Steffi Graf & 1990 US Open champ Gabriela Sabatini met to play an exhibition in Berlin on Sept. 25, 2004, prior to the renaming of the German Open venue center court as "Steffi Graf Stadion"
  1986-1999
    -- German Steffi Graf won 107 WTA singles titles, including 22 Grand Slam singles titles (second only to Margaret Smith Court).

    Steffi was ranked # 1 in the world for 377 weeks, including 187 consecutive weeks from 1987 to 1991.

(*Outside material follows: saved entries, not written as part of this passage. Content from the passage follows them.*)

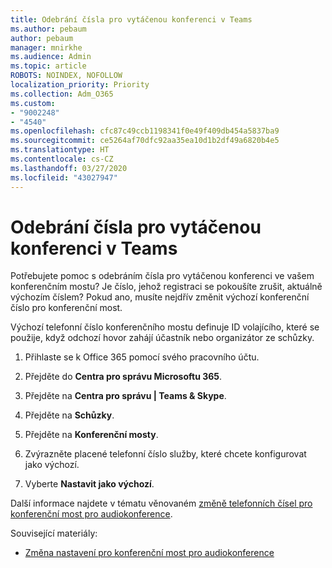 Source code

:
 ```yaml
---
title: Odebrání čísla pro vytáčenou konferenci v Teams
ms.author: pebaum
author: pebaum
manager: mnirkhe
ms.audience: Admin
ms.topic: article
ROBOTS: NOINDEX, NOFOLLOW
localization_priority: Priority
ms.collection: Adm_O365
ms.custom:
- "9002248"
- "4540"
ms.openlocfilehash: cfc87c49ccb1198341f0e49f409db454a5837ba9
ms.sourcegitcommit: ce5264af70dfc92aa35ea10d1b2df49a6820b4e5
ms.translationtype: HT
ms.contentlocale: cs-CZ
ms.lasthandoff: 03/27/2020
ms.locfileid: "43027947"
---
```

# <a name="remove-teams-dial-in-conferencing-number"></a>Odebrání čísla pro vytáčenou konferenci v Teams

Potřebujete pomoc s odebráním čísla pro vytáčenou konferenci ve vašem konferenčním mostu? Je číslo, jehož registraci se pokoušíte zrušit, aktuálně výchozím číslem? Pokud ano, musíte nejdřív změnit výchozí konferenční číslo pro konferenční most.

Výchozí telefonní číslo konferenčního mostu definuje ID volajícího, které se použije, když odchozí hovor zahájí účastník nebo organizátor ze schůzky.

1. Přihlaste se k Office 365 pomocí svého pracovního účtu.

2. Přejděte do **Centra pro správu Microsoftu 365**.

3. Přejděte na **Centra pro správu | Teams & Skype**.

4. Přejděte na **Schůzky**.

5. Přejděte na **Konferenční mosty**.

6. Zvýrazněte placené telefonní číslo služby, které chcete konfigurovat jako výchozí.

7. Vyberte **Nastavit jako výchozí**.

Další informace najdete v tématu věnovaném [změně telefonních čísel pro konferenční most pro audiokonference](https://docs.microsoft.com/microsoftteams/change-the-phone-numbers-on-your-audio-conferencing-bridge).

Související materiály:

- [Změna nastavení pro konferenční most pro audiokonference](https://docs.microsoft.com/microsoftteams/change-the-settings-for-an-audio-conferencing-bridge)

    In 1988 Steffi became the 3rd woman (and 5th person) ever to complete THE Grand Slam, winning all 4 major singles titles in a single calendar year.
    First (1938) Grand Slam winner Don Budge participated in presenting Steffi with the US Open trophy when she completed the Slam.

1988
September 11, 1988: The New York Times reported:

Graf Wins Final And Grand Slam

By Peter Alfano

    It took a 19-year-old West German with a rapier forehand to give the National Tennis Center the tradition it lacked... Steffi Graf accepted the accolades and gifts of a tennis world that had just watched her make history at the United States Open.

    For the first time in 18 years, tennis has a Grand Slam champion. Graf joined the exclusive club when she defeated her teen-age contemporary, Gabriela Sabatini of Argentina, 6-3, 3-6, 6-1, adding the Open to her previous championships this year in the Australian Open, the French Open, and Wimbledon...

    ...Gordon Jorgenson, president of the United States Tennis Association, gave Graf a bracelet with four diamonds, one for each Grand Slam event...
 

Steffi Graf
after Grand Slam point
    The victory was worth $275,000 in prize money for Graf, but that hardly seemed to matter. Earlier this year, she passed $1 million in prize money.
    The final was a tense, if not classic match, the pressure obvious in some of the tentative points that Graf played. But Sabatini also was eager for the challenge. The 18-year-old is ranked fifth in the world and is generally regarded as the player most likely to challenge Graf's status as the top player in the game. Last March, Sabatini handed Graf her only two losses of the year.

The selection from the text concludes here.